--- PROVIDED DATA ---

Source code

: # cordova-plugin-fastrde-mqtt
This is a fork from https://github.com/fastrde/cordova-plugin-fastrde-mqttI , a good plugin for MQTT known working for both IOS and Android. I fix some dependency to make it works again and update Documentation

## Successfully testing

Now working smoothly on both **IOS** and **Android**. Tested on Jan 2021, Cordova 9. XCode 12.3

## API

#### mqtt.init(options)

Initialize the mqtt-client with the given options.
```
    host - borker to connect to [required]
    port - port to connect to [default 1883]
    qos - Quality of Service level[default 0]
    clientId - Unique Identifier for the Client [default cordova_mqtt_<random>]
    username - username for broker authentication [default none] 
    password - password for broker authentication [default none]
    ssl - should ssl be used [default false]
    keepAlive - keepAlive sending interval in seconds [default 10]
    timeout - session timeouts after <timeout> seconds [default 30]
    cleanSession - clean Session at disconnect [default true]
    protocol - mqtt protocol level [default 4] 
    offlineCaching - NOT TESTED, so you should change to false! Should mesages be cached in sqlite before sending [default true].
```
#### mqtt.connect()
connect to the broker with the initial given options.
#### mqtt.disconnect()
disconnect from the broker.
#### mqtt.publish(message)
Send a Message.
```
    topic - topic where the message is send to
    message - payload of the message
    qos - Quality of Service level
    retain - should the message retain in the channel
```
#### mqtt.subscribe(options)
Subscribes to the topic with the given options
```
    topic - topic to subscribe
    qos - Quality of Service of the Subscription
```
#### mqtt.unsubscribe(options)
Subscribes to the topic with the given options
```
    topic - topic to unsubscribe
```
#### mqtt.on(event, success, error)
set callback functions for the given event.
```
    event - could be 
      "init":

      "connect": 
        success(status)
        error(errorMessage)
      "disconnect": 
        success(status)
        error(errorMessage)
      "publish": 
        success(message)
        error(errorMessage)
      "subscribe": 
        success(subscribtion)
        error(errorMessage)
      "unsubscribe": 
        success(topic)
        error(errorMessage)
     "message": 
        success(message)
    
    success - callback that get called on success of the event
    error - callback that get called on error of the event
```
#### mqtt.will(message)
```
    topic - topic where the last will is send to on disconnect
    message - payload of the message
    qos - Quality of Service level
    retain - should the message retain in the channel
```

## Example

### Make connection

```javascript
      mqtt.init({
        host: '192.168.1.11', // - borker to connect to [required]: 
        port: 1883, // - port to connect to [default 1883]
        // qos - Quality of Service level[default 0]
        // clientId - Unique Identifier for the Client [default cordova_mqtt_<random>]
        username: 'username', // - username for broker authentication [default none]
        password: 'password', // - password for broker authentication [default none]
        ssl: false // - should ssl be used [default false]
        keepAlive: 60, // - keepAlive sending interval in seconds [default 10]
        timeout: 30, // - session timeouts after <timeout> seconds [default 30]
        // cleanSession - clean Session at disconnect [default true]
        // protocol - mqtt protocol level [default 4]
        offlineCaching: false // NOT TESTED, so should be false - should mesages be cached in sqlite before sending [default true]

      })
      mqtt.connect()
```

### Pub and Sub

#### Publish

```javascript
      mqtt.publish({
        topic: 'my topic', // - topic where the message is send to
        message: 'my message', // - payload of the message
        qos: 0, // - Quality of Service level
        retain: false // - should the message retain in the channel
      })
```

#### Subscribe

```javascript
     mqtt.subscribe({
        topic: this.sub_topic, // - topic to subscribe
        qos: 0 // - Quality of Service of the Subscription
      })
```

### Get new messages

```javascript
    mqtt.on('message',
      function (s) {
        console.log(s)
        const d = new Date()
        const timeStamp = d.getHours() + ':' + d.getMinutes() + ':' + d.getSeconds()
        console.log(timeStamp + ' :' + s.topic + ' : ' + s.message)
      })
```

---

_WHAT YOU HAVE TO DO_
Identify every line above with the string "clientId" in it. Copy those lines.

_TASK SOLUTION_
    clientId - Unique Identifier for the Client [default cordova_mqtt_<random>]
        // clientId - Unique Identifier for the Client [default cordova_mqtt_<random>]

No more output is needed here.